In our recent article, “Widespread Antisense Transcription in Escherichia coli” (1), we describe the identification of ~1,000 antisense RNAs (aRNAs) in the model bacterium Escherichia coli. This finding is significant because it suggests that aRNAs represent a major class of regulators in bacteria. Slonczewski expressed concerns regarding (i) the documentation of methods used, (ii) possible contamination of the cDNA library, (iii) insufficient controls, and (iv) failure to consider alternative interpretations of the data (4).
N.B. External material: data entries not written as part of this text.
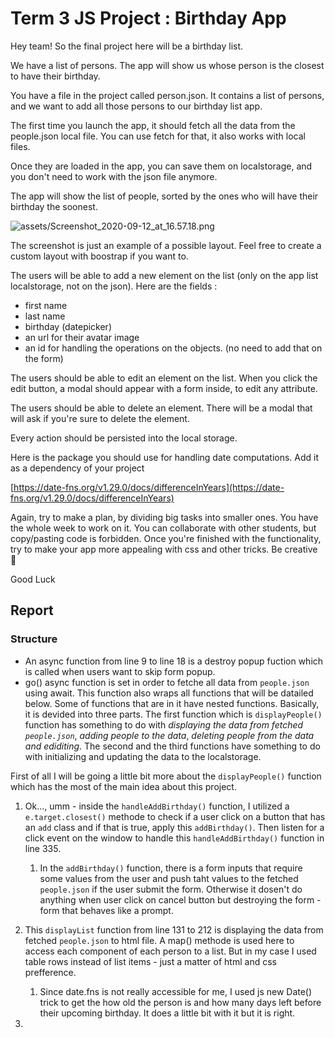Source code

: # Term 3 JS Project : Birthday App

Hey team! So the final project here will be a birthday list.

We have a list of persons. The app will show us whose person is the closest to have their birthday.

You have a file in the project called person.json. It contains a list of persons, and we want to add all those persons to our birthday list app.

The first time you launch the app, it should fetch all the data from the people.json local file. You can use fetch for that, it also works with local files.

Once they are loaded in the app, you can save them on localstorage, and you don't need to work with the json file anymore.

The app will show the list of people, sorted by the ones who will have their birthday the soonest.

![assets/Screenshot_2020-09-12_at_16.57.18.png](assets/Screenshot_2020-09-12_at_16.57.18.png)

The screenshot is just an example of a possible layout. Feel free to create a custom layout with boostrap if you want to.

The users will be able to add a new element on the list (only on the app list localstorage, not on the json). Here are the fields :

-   first name
-   last name
-   birthday (datepicker)
-   an url for their avatar image
-   an id for handling the operations on the objects. (no need to add that on the form)

The users should be able to edit an element on the list. When you click the edit button, a modal should appear with a form inside, to edit any attribute.

The users should be able to delete an element. There will be a modal that will ask if you're sure to delete the element.

Every action should be persisted into the local storage.

Here is the package you should use for handling date computations. Add it as a dependency of your project

[https://date-fns.org/v1.29.0/docs/differenceInYears](https://date-fns.org/v1.29.0/docs/differenceInYears)

Again, try to make a plan, by dividing big tasks into smaller ones.
You have the whole week to work on it. You can collaborate with other students, but copy/pasting code is forbidden.
Once you're finished with the functionality, try to make your app more appealing with css and other tricks.
Be creative 🎨

Good Luck

## Report

### Structure

- An async function from line 9 to line 18 is a destroy popup fuction which is called when users want to skip form popup.
- go() async function is set in order to fetche all data from `people.json` using await. This function also wraps all functions that will be datailed below. Some of functions that are in it have nested functions. Basically, it is devided into three parts. The first function which is `displayPeople()` function has something to do with *displaying the data from fetched `people.json`*, *adding people to the data*, *deleting people from the data and ediditing*. The second and the third functions have something to do with initializing and updating the data to the localstorage.

First of all I will be going a little bit more about the `displayPeople()` function which has the most of the main idea about this project.

1. Ok..., umm - inside the `handleAddBirthday()` function, I utilized a `e.target.closest()` methode to check if a user click on a button that has an `add` class and if that is true, apply this `addBirthday()`. Then listen for a click event on the window to handle this `handleAddBirthday()` function in line 335. 
    1. In the `addBirthday()` function, there is a form inputs that require some values from the user and push taht values to the fetched `people.json` if the user submit the form. Otherwise it dosen't do anything when user click on cancel button but destroying the form - form that behaves like a prompt.
2. This `displayList` function from line 131 to 212 is displaying the data from fetched `people.json` to html file. A map() methode is used here to access each component of each person to a list. But in my case I used table rows instead of list items - just a matter of html and css prefference. 
    1. Since date.fns is not really accessible for me, I used js new Date() trick to get the how old the person is and how many days left before their upcoming birthday. It does a little bit with it but it is right.

3. 







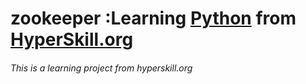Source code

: # zookeeper :Learning [Python] from [HyperSkill.org]
###### This is a learning project from hyperskill.org


[HyperSkill.org]:https://hyperskill.org/
[Python]:https://python.org
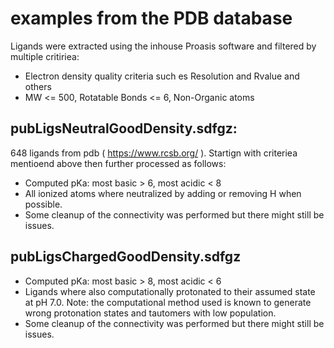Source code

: # examples from the PDB database
Ligands were extracted using the inhouse Proasis
software and filtered by multiple critiriea:

- Electron density quality criteria such es Resolution and Rvalue and others
- MW <= 500, Rotatable Bonds <= 6, Non-Organic atoms

## pubLigsNeutralGoodDensity.sdfgz:
648 ligands from pdb ( https://www.rcsb.org/ ). Startign with criteriea mentioend above then further processed as follows:

- Computed pKa: most basic > 6, most acidic < 8
- All ionized atoms where neutralized by adding or removing H when possible. 
- Some cleanup of the connectivity was performed but there might still be issues.


## pubLigsChargedGoodDensity.sdfgz

- Computed pKa: most basic > 8, most acidic < 6
- Ligands where also computationally protonated to their assumed state at pH 7.0. 
  Note: the computational method used is known to generate wrong protonation states and tautomers with
low population.
- Some cleanup of the connectivity was performed but there might still be issues.
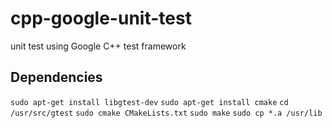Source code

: # cpp-google-unit-test
unit test using Google C++ test framework


## Dependencies

`sudo apt-get install libgtest-dev`
`sudo apt-get install cmake`
`cd /usr/src/gtest`
`sudo cmake CMakeLists.txt`
`sudo make`
`sudo cp *.a /usr/lib`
Due to strict space limitations for Observations, we provided only the most relevant aspects of the methods used. A detailed description of the library construction is included at the end of this letter.
Library construction involved ligation of an RNA linker, reverse transcription, and two rounds of nested PCR. This method effectively eliminates the possibility of contamination by exogenous DNA or RNA. We attempted to construct a control cDNA library from a mock sample lacking RNA. We cloned and sequenced several individual fragments from this library, all of which were products formed by ligation of multiple mutant RNA linker oligonucleotides. Hence, we did not subject this library to high-throughput sequencing. This observation supports the idea that contamination by exogenous DNA or RNA was not a concern.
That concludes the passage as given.